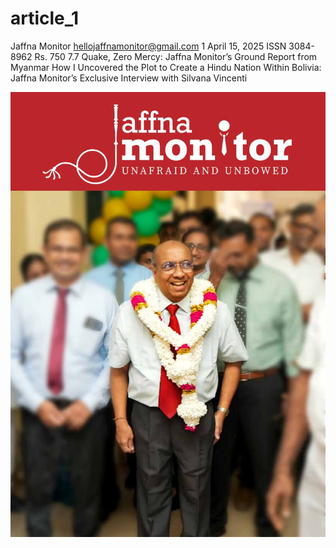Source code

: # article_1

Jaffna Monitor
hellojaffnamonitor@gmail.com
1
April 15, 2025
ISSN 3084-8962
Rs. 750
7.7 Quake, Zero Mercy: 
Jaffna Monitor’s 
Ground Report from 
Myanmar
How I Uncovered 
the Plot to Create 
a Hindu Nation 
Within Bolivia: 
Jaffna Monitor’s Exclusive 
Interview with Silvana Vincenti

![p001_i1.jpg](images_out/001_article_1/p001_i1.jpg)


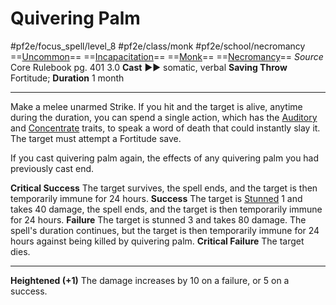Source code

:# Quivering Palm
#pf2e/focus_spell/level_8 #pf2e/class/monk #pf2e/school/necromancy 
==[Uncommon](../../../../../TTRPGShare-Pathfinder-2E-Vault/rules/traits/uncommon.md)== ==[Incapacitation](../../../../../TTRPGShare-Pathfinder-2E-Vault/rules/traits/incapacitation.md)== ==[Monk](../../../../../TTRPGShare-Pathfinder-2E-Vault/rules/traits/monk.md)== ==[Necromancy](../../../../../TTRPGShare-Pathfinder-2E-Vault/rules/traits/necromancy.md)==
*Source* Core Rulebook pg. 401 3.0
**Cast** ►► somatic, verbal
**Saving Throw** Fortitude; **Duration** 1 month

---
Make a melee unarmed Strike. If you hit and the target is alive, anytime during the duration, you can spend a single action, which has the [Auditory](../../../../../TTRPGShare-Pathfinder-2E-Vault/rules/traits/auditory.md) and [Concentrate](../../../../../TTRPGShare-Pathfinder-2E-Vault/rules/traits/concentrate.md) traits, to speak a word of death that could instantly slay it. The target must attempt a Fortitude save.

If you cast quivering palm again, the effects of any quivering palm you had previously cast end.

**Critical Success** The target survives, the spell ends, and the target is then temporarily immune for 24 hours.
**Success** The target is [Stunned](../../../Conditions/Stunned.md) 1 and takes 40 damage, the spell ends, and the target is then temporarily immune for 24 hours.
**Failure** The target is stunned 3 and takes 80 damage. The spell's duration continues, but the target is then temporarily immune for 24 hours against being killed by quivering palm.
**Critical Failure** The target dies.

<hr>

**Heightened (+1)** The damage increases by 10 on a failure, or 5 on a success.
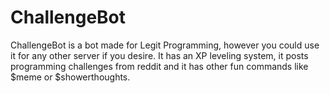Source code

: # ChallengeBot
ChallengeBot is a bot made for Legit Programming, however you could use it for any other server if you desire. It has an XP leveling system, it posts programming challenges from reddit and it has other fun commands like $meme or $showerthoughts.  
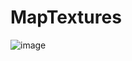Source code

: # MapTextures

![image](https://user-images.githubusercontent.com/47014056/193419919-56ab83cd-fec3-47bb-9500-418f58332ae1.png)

····················

--- What is being asked ---
Give back the material word for word, leaving out its pictures.

--- The completed task ---
Source code

: # article_1

Jaffna Monitor
hellojaffnamonitor@gmail.com
1
April 15, 2025
ISSN 3084-8962
Rs. 750
7.7 Quake, Zero Mercy: 
Jaffna Monitor’s 
Ground Report from 
Myanmar
How I Uncovered 
the Plot to Create 
a Hindu Nation 
Within Bolivia: 
Jaffna Monitor’s Exclusive 
Interview with Silvana Vincenti

![p001_i1.jpg](images_out/001_article_1/p001_i1.jpg)


Source code

:# Quivering Palm
#pf2e/focus_spell/level_8 #pf2e/class/monk #pf2e/school/necromancy 
==[Uncommon](../../../../../TTRPGShare-Pathfinder-2E-Vault/rules/traits/uncommon.md)== ==[Incapacitation](../../../../../TTRPGShare-Pathfinder-2E-Vault/rules/traits/incapacitation.md)== ==[Monk](../../../../../TTRPGShare-Pathfinder-2E-Vault/rules/traits/monk.md)== ==[Necromancy](../../../../../TTRPGShare-Pathfinder-2E-Vault/rules/traits/necromancy.md)==
*Source* Core Rulebook pg. 401 3.0
**Cast** ►► somatic, verbal
**Saving Throw** Fortitude; **Duration** 1 month

---
Make a melee unarmed Strike. If you hit and the target is alive, anytime during the duration, you can spend a single action, which has the [Auditory](../../../../../TTRPGShare-Pathfinder-2E-Vault/rules/traits/auditory.md) and [Concentrate](../../../../../TTRPGShare-Pathfinder-2E-Vault/rules/traits/concentrate.md) traits, to speak a word of death that could instantly slay it. The target must attempt a Fortitude save.

If you cast quivering palm again, the effects of any quivering palm you had previously cast end.

**Critical Success** The target survives, the spell ends, and the target is then temporarily immune for 24 hours.
**Success** The target is [Stunned](../../../Conditions/Stunned.md) 1 and takes 40 damage, the spell ends, and the target is then temporarily immune for 24 hours.
**Failure** The target is stunned 3 and takes 80 damage. The spell's duration continues, but the target is then temporarily immune for 24 hours against being killed by quivering palm.
**Critical Failure** The target dies.

<hr>

**Heightened (+1)** The damage increases by 10 on a failure, or 5 on a success.
Source code

: # ChallengeBot
ChallengeBot is a bot made for Legit Programming, however you could use it for any other server if you desire. It has an XP leveling system, it posts programming challenges from reddit and it has other fun commands like $meme or $showerthoughts.  
Source code

: # MapTextures

![image](https://user-images.githubusercontent.com/47014056/193419919-56ab83cd-fec3-47bb-9500-418f58332ae1.png)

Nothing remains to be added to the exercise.